Required action = In the data that follows, count each line holding the string "EmailDto"; answer with the number only.

Records supplied =

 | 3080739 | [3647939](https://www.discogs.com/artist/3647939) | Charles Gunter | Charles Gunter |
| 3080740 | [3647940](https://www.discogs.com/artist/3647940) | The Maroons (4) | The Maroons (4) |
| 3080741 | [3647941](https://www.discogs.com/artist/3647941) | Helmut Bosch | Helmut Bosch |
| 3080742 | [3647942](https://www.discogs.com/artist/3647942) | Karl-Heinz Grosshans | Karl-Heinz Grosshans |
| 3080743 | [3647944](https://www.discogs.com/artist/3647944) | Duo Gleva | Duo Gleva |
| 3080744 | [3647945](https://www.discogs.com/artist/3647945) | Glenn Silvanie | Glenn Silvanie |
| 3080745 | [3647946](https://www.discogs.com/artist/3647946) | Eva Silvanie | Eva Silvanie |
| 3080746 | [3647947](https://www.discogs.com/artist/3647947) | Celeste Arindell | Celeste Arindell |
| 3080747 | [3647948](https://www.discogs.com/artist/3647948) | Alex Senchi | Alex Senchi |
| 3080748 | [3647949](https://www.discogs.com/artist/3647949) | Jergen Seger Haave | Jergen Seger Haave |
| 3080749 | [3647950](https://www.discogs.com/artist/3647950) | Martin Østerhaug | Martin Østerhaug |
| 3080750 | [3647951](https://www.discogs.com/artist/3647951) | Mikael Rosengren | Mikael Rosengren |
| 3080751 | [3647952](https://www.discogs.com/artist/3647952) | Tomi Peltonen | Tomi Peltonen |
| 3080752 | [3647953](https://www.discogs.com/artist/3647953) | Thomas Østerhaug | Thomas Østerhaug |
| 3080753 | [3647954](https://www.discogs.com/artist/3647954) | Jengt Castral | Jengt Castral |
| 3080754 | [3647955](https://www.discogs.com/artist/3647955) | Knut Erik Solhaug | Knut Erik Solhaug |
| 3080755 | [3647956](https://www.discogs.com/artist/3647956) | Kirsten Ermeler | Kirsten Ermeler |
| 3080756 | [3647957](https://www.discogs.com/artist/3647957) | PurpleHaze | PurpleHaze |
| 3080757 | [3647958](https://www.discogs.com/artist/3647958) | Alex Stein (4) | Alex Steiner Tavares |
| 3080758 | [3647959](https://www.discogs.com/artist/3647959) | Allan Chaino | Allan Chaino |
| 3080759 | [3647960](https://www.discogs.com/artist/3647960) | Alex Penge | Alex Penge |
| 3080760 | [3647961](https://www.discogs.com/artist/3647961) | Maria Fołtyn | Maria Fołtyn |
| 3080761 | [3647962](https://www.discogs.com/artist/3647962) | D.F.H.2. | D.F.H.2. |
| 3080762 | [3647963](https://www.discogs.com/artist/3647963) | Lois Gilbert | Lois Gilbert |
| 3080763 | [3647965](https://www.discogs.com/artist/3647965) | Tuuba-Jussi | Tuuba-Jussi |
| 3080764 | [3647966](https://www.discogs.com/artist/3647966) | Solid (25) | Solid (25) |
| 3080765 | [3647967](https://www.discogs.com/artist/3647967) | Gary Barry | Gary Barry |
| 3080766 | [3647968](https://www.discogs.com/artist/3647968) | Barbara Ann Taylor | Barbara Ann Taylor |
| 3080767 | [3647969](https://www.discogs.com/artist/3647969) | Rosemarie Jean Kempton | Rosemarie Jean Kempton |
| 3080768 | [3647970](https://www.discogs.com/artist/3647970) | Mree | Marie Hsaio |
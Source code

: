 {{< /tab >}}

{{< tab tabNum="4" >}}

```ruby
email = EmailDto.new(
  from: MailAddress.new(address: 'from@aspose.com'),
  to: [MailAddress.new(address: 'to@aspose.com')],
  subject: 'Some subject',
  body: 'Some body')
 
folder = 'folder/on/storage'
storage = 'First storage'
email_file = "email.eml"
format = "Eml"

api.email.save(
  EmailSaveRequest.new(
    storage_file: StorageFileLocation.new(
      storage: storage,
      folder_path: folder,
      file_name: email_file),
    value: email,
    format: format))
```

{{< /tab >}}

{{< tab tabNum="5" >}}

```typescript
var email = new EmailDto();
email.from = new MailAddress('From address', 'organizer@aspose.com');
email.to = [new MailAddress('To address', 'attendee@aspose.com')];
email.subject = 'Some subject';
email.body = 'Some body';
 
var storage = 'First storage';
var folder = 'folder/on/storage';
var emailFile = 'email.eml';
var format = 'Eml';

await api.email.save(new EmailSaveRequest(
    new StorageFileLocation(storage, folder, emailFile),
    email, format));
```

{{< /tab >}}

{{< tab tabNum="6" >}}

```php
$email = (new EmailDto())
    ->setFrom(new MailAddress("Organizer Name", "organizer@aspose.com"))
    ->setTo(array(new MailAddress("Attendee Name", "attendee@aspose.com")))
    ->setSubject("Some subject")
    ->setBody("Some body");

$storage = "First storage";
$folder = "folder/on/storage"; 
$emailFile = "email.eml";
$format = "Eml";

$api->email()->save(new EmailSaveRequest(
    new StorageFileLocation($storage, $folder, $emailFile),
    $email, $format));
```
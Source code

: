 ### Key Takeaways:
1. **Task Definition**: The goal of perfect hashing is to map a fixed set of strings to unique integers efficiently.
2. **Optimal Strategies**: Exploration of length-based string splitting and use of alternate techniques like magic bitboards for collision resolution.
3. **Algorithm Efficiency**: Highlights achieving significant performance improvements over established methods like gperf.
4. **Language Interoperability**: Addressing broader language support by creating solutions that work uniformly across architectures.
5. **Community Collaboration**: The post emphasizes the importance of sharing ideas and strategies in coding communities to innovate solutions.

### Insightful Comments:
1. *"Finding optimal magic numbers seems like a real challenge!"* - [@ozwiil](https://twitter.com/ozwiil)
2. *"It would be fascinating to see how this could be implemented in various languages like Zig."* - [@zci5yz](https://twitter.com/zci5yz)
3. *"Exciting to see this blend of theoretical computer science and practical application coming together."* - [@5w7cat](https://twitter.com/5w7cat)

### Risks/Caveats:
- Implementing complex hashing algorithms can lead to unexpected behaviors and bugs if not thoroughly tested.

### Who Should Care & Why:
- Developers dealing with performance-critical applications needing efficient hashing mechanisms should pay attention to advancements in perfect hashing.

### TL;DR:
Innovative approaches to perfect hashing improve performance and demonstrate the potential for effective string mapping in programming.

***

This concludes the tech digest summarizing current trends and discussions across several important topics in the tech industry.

Expected output = 3